While the age-old tradition of hiring Katuwal (messengers) to send messages and letters from one village to another in the remote hilly district might come as a surprise to many, this is how Kali Bahadur Pariyar, 66, from the village of Gotamkot-7 makes his living.

Pariyar’s day is spent going round his village or from one village to another delivering socially relevant informations like announcement of birth and deaths including communicating verbal or written messages and letters of his fellow villagers to the intended receiver. In this remote village deprived of modern means of communications such as telephone, cellular phones or internet, Pariyar is the man on whom the villagers solely depend on for the delivery of essential information and messages.

It has been 40 years since he has been delivering messages to locals of Gotamkot and 10 surrounding villages in two bordering VDCs of Rukum and Jajarkot. It is Pariyar’s duty to inform the villagers about village meetings, social gatherings, religious ceremonies, marriage functions, births, deaths or any other social event. And the most interesting thing about him is his constant companion-- a radio that he been carrying around with him since the past 15 years.
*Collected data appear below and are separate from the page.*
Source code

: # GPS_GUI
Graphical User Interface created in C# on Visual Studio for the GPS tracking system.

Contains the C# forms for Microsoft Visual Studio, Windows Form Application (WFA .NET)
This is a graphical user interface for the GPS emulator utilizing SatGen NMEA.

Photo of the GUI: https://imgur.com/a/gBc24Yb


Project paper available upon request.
Along with delivering messages, Pariyar keeps the locals informed about the latest news and happenings aired by the national radio.

In return for his commendable service, each household in the village provides him with rice and other food provisions once a year. “While this profession has given me an opportunity to contribute to the society in which I live in my own little way, it also doubles up as my means of sustenance,” Pariyar said, adding that he has been providing for his family by working as a Katuwal.

Saying that he will give continuity to the profession till the time he is physically able to do the arduous task of trekking from one village to another, Pariyar also has to occasionally play the Damaha (a tabala like musical instrument) while shouting on top of his voice over a hill top to inform about the death of someone in the village.

“Everyone has laid their trust on me and that is my how I derive my job satisfaction,” Pariyar said, adding that even the locals were satisfied with his work and appreciate his contribution. Meanwhile, Pariyar, who gave continuity to the profession handed down to him over generations, expressed sadness over the fact that there will be no one to give continuity to the ancient profession after him as his two sons have expressed their desire to pursue other careers.